La mujer que es objeto de nuestra vigilancia ya le ha dado un billete, y la anciana rebusca en una cajita metálica en busca del cambio... Cambio que la joven rechaza con insistencia, hasta que la anciana cede. Aunque cuando la joven intenta perderse de nuevo entre la multitud la anciana la retiene agarrándola del brazo y dedicándole una mirada suplicante. Y ante la curiosidad de la joven la anciana vuelve al trabajo, en un nuevo papel, y dibuja un precioso símbolo, que deposita en la mano de la joven, cerrándosela y diciendole algo al mismo tiempo que asiente; estamos demasiado lejos como para oir que es.

Pero, entre nosotros, os diré que el regalo que la joven ha recibido es un poderoso espíritu benefactor "encerrado" en ese bello signo, cuya traducción más aproximada sería la de "Ángel Protector". Si la anciana se lo ha otorgado es sin duda porque ha visto en ella las cualidades necesarias para ser merecedora de su protección.

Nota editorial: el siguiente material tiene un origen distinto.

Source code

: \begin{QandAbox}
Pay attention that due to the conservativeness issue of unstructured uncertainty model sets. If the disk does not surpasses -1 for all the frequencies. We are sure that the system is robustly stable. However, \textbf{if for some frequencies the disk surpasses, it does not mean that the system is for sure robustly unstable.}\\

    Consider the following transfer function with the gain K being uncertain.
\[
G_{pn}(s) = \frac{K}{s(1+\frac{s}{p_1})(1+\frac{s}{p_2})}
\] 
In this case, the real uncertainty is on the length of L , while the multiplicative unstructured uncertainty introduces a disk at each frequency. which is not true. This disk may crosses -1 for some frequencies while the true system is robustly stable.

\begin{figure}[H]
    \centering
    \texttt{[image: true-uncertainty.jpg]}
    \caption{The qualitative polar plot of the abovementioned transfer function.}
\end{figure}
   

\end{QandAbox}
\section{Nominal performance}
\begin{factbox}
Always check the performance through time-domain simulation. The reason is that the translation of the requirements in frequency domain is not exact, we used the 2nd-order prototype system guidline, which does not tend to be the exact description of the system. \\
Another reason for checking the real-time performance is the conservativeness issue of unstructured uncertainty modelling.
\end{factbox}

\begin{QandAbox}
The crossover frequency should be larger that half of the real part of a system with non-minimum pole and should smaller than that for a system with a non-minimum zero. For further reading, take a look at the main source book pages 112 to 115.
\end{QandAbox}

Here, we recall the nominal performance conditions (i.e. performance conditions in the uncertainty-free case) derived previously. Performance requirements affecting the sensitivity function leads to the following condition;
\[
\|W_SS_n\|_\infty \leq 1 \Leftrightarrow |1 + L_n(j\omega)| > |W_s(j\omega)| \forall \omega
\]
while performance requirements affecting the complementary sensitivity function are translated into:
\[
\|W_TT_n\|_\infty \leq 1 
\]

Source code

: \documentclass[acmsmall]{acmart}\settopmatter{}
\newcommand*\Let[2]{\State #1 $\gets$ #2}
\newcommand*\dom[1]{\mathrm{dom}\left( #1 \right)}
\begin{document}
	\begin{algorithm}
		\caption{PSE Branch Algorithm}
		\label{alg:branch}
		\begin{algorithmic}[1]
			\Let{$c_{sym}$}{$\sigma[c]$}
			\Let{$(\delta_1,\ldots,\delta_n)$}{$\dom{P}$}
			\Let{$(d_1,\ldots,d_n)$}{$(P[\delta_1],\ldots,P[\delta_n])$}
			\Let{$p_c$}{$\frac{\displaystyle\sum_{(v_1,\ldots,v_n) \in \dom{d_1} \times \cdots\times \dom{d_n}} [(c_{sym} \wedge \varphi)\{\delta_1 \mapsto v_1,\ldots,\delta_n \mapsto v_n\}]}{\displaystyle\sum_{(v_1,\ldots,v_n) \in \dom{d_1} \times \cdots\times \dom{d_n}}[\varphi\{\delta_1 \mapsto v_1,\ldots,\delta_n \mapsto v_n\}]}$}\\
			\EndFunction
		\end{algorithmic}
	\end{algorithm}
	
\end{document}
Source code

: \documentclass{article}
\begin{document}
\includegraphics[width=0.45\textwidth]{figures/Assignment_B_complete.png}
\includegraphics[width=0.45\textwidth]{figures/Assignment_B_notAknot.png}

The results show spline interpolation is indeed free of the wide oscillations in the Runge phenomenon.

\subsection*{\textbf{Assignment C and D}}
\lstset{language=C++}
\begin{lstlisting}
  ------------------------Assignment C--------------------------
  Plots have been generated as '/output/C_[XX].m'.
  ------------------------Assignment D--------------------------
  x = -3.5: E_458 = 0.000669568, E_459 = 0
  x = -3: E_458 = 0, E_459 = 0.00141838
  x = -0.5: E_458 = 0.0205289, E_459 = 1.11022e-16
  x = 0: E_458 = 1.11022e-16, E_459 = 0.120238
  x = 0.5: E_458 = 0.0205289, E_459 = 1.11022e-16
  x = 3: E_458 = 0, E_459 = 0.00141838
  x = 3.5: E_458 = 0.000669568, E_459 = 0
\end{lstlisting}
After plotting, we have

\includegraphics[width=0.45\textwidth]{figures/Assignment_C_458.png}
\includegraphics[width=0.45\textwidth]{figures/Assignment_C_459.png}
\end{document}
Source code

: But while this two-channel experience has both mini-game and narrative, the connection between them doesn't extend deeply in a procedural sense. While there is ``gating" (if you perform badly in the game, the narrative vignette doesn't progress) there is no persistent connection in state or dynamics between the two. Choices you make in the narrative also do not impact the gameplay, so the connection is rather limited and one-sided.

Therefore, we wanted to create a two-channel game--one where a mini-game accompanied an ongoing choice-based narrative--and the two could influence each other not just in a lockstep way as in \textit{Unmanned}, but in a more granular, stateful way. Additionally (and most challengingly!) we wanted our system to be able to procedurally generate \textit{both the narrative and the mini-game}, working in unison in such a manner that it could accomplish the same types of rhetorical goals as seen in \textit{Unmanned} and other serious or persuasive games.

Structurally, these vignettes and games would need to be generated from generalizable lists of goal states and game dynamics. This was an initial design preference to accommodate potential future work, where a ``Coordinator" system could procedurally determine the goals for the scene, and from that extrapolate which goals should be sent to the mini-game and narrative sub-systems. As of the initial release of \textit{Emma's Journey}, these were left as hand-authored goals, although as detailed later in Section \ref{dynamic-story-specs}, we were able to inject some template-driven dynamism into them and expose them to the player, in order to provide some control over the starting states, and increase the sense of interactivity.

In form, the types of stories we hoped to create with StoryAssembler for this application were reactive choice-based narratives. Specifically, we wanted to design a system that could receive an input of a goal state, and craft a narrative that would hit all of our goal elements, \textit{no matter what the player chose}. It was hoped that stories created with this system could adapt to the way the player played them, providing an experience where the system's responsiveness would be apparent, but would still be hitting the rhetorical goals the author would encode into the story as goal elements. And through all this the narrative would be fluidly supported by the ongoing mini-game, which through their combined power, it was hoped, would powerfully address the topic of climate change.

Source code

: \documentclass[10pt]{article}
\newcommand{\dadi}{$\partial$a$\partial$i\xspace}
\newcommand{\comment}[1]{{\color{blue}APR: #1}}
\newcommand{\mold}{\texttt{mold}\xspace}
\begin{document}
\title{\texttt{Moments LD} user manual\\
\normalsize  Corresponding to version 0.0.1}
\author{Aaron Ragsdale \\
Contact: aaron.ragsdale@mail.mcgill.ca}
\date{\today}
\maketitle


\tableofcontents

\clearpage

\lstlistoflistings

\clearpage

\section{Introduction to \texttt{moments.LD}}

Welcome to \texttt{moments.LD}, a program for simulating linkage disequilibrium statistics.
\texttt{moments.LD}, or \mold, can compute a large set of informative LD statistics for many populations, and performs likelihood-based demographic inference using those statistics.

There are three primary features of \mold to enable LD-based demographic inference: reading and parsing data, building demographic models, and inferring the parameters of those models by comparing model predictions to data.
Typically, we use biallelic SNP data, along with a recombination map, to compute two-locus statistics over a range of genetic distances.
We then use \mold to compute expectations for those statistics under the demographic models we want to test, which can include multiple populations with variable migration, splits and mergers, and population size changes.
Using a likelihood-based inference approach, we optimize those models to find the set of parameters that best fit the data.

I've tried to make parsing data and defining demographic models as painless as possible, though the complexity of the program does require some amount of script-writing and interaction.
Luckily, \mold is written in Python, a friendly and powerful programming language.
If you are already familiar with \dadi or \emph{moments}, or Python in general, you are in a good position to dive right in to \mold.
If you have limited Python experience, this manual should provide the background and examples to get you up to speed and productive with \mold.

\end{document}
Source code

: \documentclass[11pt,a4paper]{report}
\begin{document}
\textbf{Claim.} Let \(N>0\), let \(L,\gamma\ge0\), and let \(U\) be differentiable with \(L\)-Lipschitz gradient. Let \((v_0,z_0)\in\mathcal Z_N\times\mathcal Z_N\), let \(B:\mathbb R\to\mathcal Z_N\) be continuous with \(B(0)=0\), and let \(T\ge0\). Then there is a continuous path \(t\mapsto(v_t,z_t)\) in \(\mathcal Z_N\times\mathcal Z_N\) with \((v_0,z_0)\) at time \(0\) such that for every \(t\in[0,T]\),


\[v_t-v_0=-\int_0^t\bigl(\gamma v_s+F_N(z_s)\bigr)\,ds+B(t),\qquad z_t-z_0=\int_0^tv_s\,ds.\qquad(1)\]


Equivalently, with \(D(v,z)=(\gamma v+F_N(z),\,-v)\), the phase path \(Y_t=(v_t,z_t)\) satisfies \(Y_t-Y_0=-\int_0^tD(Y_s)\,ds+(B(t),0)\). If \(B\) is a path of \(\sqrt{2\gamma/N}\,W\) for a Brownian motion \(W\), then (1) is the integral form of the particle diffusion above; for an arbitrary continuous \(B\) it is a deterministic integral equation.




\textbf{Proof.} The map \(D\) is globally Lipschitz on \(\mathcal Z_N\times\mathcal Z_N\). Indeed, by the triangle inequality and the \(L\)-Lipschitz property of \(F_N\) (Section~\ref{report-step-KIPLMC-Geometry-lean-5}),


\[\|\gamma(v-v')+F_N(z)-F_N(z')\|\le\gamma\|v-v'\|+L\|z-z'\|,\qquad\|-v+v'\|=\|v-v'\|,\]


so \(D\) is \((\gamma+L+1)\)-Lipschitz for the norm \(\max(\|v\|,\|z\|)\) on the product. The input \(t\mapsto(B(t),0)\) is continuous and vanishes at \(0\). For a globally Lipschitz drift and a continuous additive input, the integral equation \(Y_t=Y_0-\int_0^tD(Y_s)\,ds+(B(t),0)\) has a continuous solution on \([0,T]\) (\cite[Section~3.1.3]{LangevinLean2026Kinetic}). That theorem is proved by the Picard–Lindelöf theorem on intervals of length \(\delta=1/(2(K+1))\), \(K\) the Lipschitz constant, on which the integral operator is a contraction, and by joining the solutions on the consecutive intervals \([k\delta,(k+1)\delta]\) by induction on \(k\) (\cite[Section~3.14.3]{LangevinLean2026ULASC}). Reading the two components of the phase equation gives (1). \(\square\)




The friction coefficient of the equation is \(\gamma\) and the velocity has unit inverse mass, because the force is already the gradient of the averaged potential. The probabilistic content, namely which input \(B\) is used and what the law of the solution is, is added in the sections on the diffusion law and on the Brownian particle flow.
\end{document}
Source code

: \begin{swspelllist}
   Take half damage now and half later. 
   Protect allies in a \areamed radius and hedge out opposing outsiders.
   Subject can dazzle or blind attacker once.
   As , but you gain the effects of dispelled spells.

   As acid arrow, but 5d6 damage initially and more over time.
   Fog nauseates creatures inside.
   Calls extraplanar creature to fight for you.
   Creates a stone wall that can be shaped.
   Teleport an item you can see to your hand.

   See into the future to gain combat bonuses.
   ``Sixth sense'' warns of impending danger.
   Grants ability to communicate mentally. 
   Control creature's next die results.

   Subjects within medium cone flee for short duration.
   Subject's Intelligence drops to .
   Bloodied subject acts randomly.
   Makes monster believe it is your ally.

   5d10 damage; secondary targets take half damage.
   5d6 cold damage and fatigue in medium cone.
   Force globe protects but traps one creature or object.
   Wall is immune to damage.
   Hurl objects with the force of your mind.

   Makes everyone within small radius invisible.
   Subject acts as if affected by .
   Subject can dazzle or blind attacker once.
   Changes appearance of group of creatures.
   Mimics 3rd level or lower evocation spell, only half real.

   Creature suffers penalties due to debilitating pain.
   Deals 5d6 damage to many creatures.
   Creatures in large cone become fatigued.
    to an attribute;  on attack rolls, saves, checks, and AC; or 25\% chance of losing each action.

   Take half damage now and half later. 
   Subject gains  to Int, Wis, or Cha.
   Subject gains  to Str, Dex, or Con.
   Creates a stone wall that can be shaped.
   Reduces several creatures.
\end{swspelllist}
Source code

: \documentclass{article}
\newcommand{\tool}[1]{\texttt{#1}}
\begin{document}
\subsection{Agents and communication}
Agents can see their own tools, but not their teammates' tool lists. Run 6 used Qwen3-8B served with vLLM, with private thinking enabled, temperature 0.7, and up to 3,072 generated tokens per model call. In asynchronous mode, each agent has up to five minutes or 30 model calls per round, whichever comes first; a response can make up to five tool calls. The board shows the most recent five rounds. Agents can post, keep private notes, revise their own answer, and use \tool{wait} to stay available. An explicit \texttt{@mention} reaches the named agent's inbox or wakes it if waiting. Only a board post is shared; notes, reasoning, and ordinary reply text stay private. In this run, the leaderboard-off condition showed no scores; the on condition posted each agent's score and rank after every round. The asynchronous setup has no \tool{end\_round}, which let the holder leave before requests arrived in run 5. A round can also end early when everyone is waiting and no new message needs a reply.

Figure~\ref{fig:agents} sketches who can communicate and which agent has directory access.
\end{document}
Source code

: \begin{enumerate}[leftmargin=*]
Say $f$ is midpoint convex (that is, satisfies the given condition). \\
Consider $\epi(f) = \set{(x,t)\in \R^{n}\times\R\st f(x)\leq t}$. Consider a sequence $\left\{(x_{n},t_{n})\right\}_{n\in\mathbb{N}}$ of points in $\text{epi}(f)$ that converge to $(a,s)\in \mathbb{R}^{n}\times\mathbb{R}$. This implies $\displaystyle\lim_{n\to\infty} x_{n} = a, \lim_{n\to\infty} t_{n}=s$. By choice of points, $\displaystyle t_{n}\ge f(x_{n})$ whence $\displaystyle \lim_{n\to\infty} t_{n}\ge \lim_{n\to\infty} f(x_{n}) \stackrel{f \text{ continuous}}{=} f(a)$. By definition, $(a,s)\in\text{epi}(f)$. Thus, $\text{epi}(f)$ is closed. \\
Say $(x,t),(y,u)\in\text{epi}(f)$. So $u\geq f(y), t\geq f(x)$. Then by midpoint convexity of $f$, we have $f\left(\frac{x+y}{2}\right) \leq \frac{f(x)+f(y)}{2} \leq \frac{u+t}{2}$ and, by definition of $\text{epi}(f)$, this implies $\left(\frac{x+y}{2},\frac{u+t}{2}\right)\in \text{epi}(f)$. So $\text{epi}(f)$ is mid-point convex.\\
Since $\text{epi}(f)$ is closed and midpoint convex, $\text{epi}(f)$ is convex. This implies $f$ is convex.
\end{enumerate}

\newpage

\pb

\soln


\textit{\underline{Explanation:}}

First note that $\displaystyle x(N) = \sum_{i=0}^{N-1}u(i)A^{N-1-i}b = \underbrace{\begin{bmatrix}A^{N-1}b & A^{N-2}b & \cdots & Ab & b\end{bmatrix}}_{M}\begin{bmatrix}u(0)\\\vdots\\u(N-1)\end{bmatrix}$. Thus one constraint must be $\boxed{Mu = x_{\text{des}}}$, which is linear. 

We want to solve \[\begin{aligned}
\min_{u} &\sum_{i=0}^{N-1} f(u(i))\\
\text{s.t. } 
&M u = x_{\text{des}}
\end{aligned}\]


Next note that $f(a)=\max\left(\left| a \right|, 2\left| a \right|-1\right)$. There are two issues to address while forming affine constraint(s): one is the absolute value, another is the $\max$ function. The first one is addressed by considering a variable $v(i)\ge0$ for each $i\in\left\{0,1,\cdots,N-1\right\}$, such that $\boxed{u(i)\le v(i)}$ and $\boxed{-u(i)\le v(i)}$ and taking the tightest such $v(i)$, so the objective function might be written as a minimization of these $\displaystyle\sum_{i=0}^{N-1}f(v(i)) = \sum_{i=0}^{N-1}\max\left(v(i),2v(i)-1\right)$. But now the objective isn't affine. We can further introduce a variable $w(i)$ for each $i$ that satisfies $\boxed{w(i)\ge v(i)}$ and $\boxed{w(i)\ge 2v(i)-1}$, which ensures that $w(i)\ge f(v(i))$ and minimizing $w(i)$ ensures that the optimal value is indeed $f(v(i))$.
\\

El caso es que nuestra mujer de negro ya vuelve a caminar por la calle abarrotada y se dirige al semáforo; y está cruzando cuando se oye un chirriante frenazo y una insistente bocina. Pero cuando ella se gira ya es demasiado tarde y el coche la embiste...Ha quedado tendida en el suelo, rodeada por un gran número de curiosos, y mientras la vida se le escapa, ¿no os preguntáis qué piensa? ¿O si ve pasar su vida ante sus ojos? El papel que sujetaba en la mano ha salido volando tras la colisión y se posa suavemente, ignorado por el gentío, en el suelo.

Solo el niño que acompañaba a la anciana se percata, y se escurre entre la multitud para recuperarlo. Cuando regresa al lugar en que estaba la anciana, aferrando el papel con ambas manos, esta se ha ido y alcanza a verla girar por una callejuela. No le cuesta alcanzarla y cuando lo hace le tiende el papel.

La anciana le acaricia la cabeza riendo. - No, ahora es tuyo; él ha ido a tus manos.

-¿Por qué no la ha protegido a ella?

-El Ángel nunca deja de cumplir su misión.

-Pero ella... - contesta el niño tristemente.

La anciana se agacha con dificultad y abraza al pequeño. -Hijo mío, no quieras saber de qué la ha protegido, si el mejor servicio que le ha podido hacer es el de provocar su muerte."


A M.F.


Texto de WeirdyetCool agregado el 15-02-2008.